Now step back with me to 2000 years ago. See the aged man moving slowly up the temple steps, pausing occasionally to rest. He has felt moved by the spirit to go into the temple courts. This wasn’t Simeon’s normal time to come to the temple but he felt moved to be there, beckoned if you will. He felt that he had to be at the temple that day.

The temple steps were a busy place for buyers and sellers of sacrifices. Beggars camped out on the steps, crying out, “Alms, alms, and alms for the poor!” The students and scholars scurried to and fro some coming to learn, some coming to teach all with the harried intellectual look. Then there were the people who came to make sacrifices. The sellers crying out they had the purest lambs and doves; the baaing of the lambs, the cooing and startled cries of the doves. The buyers looking at the animals and trying to quite the children and babes they held onto, soft murmurs and noises of comfort. Can you feel the chaos, can you hear the noise, can you sense it?

Simeon was no stranger to the temple, to the coming and goings of the people, the rituals of the courtyard. When suddenly a couple with a small babe catches his eye. They are like so many other couples there that day that have come to purify the mother and consecrate a child to God after the birth.
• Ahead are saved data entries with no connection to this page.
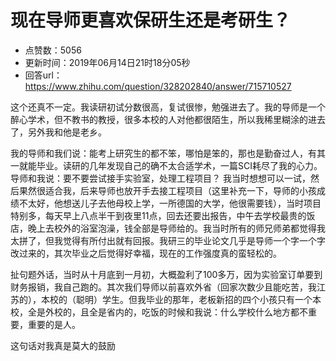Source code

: # 现在导师更喜欢保研生还是考研生？
- 点赞数：5056
- 更新时间：2019年06月14日21时18分05秒
- 回答url：https://www.zhihu.com/question/328202840/answer/715710527
<body>
 <p data-pid="nIpRK3xd">这个还真不一定。我读研初试分数很高，复试很惨，勉强进去了。我的导师是一个醉心学术，但不教书的教授，很多本校的人对他都很陌生，所以我稀里糊涂的进去了，另外我和他是老乡。</p>
 <p data-pid="oYVyFclV">我的导师和我们说：能考上研究生的都不笨，哪怕是笨的，那也是勤奋过人，有其一就能毕业。读研的几年发现自己的确不太合适学术，一篇SCI耗尽了我的心力。导师和我说：要不要尝试接手实验室，处理工程项目？ 我当时想想可以一试，然后果然很适合我，后来导师也放开手去接工程项目（这里补充一下，导师的小孩成绩不太好，他想送儿子去他母校上学，一所德国的大学，他很需要钱），当时项目特别多，每天早上八点半干到夜里11点，回去还要出报告，中午去学校最贵的饭店，晚上去校外的浴室泡澡，钱全部是导师给的。我当时所有的师兄师弟都觉得我太拼了，但我觉得有所付出就有回报。我研三的毕业论文几乎是导师一个字一个字改过来的，其次毕业之后觉得好幸福，现在的工作强度真的蛮轻松的。</p>
 <p data-pid="YvbFtt0A">扯句题外话，当时从十月底到一月初，大概盈利了100多万，因为实验室订单要到财务报销，我自己跑的。其次我们导师以前喜欢外省（回家次数少且能吃苦，我江苏的），本校的（聪明）学生。但我毕业的那年，老板新招的四个小孩只有一个本校，全是外校的，且全是省内的，吃饭的时候和我说：什么学校什么地方都不重要，重要的是人。</p>
 <p data-pid="ktS87wfC">这句话对我真是莫大的鼓励</p>
 <p></p>
</body>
In Mosaic Law the woman was unclean for 33 days after childbirth, after which she made a burnt offering and a sin offering for her cleansing. If you were rich you could sacrifice lambs but if you were poor you sacrificed pigeons or doves. Simeon had probably seen them on the temple step as they were purchasing their doves.

Simeon feels drawn to this couple; he feels the Lord’s spirit drawing him near. And suddenly the dawning, the realization comes to him. The small family approaches him to do for them what the custom of the law required. Simeon takes the small child in his arms, the small babe. And he must have been amazed at what he held and what he was feeling at that time. For he knew, knew to his very marrow, that this baby he held was the Messiah, he had no doubts whatsoever about this at all, he knew what he held. The Holy Spirit had told Simeon that he would not die till he saw the Messiah, the one promised by the prophets, with hs own eyes.